High Tide Aquatics

Article: "Acid Rain Nourishing Oceans"

I found this article and it was interesting in that it contradicts the common perception that acid rain = bad, at least in how the study said the iron from acid rain 'benefits' the plankton and CO2 removal in the ocean. My opinion is I don't believe acid rain and the added iron is necessarily an overall good as I've always believed the more humans 'tinker' with the environment, the more screwed up it gets, even if you can't see the immediate affects there are usually consequences that will show up somewhere else or down the road.

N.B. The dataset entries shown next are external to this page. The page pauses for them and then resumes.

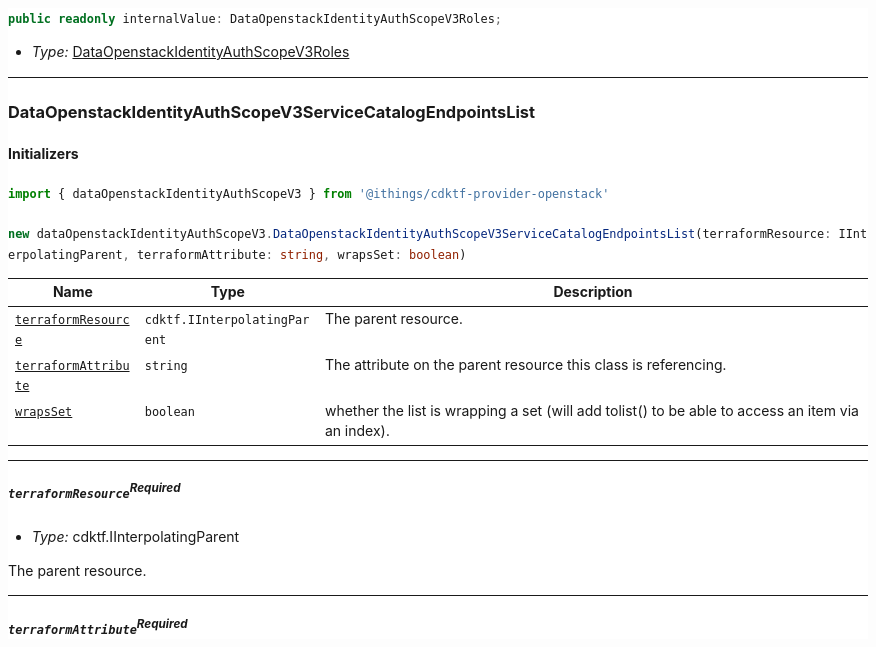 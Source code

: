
 ```typescript
public readonly internalValue: DataOpenstackIdentityAuthScopeV3Roles;
```

- *Type:* <a href="#@ithings/cdktf-provider-openstack.dataOpenstackIdentityAuthScopeV3.DataOpenstackIdentityAuthScopeV3Roles">DataOpenstackIdentityAuthScopeV3Roles</a>

---


### DataOpenstackIdentityAuthScopeV3ServiceCatalogEndpointsList <a name="DataOpenstackIdentityAuthScopeV3ServiceCatalogEndpointsList" id="@ithings/cdktf-provider-openstack.dataOpenstackIdentityAuthScopeV3.DataOpenstackIdentityAuthScopeV3ServiceCatalogEndpointsList"></a>

#### Initializers <a name="Initializers" id="@ithings/cdktf-provider-openstack.dataOpenstackIdentityAuthScopeV3.DataOpenstackIdentityAuthScopeV3ServiceCatalogEndpointsList.Initializer"></a>

```typescript
import { dataOpenstackIdentityAuthScopeV3 } from '@ithings/cdktf-provider-openstack'

new dataOpenstackIdentityAuthScopeV3.DataOpenstackIdentityAuthScopeV3ServiceCatalogEndpointsList(terraformResource: IInterpolatingParent, terraformAttribute: string, wrapsSet: boolean)
```

| **Name** | **Type** | **Description** |
| --- | --- | --- |
| <code><a href="#@ithings/cdktf-provider-openstack.dataOpenstackIdentityAuthScopeV3.DataOpenstackIdentityAuthScopeV3ServiceCatalogEndpointsList.Initializer.parameter.terraformResource">terraformResource</a></code> | <code>cdktf.IInterpolatingParent</code> | The parent resource. |
| <code><a href="#@ithings/cdktf-provider-openstack.dataOpenstackIdentityAuthScopeV3.DataOpenstackIdentityAuthScopeV3ServiceCatalogEndpointsList.Initializer.parameter.terraformAttribute">terraformAttribute</a></code> | <code>string</code> | The attribute on the parent resource this class is referencing. |
| <code><a href="#@ithings/cdktf-provider-openstack.dataOpenstackIdentityAuthScopeV3.DataOpenstackIdentityAuthScopeV3ServiceCatalogEndpointsList.Initializer.parameter.wrapsSet">wrapsSet</a></code> | <code>boolean</code> | whether the list is wrapping a set (will add tolist() to be able to access an item via an index). |

---

##### `terraformResource`<sup>Required</sup> <a name="terraformResource" id="@ithings/cdktf-provider-openstack.dataOpenstackIdentityAuthScopeV3.DataOpenstackIdentityAuthScopeV3ServiceCatalogEndpointsList.Initializer.parameter.terraformResource"></a>

- *Type:* cdktf.IInterpolatingParent

The parent resource.

---

##### `terraformAttribute`<sup>Required</sup> <a name="terraformAttribute" id="@ithings/cdktf-provider-openstack.dataOpenstackIdentityAuthScopeV3.DataOpenstackIdentityAuthScopeV3ServiceCatalogEndpointsList.Initializer.parameter.terraformAttribute"></a>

http://www.laboratoryequipment.com/News-acid-clouds-nourish.ocean-100509.aspx#
 
Didn't realize there was iron in acid rain. Guess it depends what lowered the pH of the rain, although strictly speaking acid rain is H2CO3 IIRC.
 
Pretty sure your right on that one Mike. I also doubt the rain could deliver much iron that way, and there isn't really a lack of iron in seawater to begin with. the iron part heated up when Bush wanted to dose to oceans to make phyto bloom big time and use up co2. He didn't account for what happens when phyto dies and the problems a massive bloom would create!
 
sfsuphysics said:
Didn't realize there was iron in acid rain. Guess it depends what lowered the pH of the rain, although strictly speaking acid rain is H2CO3 IIRC.

nope :)
SO2 and NO2 form sulfuric and nitric acid through hydrolysis, ozone and hydroxyl radical reactions.
 
Ok you just blew my mind Tony... all I know is what I teach my kiddies about Earth's early oceans soaking up the CO2, H2O + CO2 = H2CO3 and then precipitate that out into things like limestone to lock it away FOREVER!!! MWUAHAHAHAA ok without the sinister laugh at the end :D
 
you evil person!!!!


But you aren't wrong! Carbonic acid is a major acid source. SO2 and NO2 increases from industrialization just increases the acidity. I'm pretty sure I've seen studies showing it affecting fluora even in remote regions and I'm pretty sure that SO2/NO2 are responsible for the destruction of marble structures such as the old greek statues/buildings etc.

I'm unsure how much SO2/NO2 affect ocean chemistry from an acidity standpoint. CO2 very well may dominate by huge amounts.
 
The only thing I can imagine is that Fe is liberated in higher acidity from whatever form it was in prior. I'm curious about this too, so I may go digging.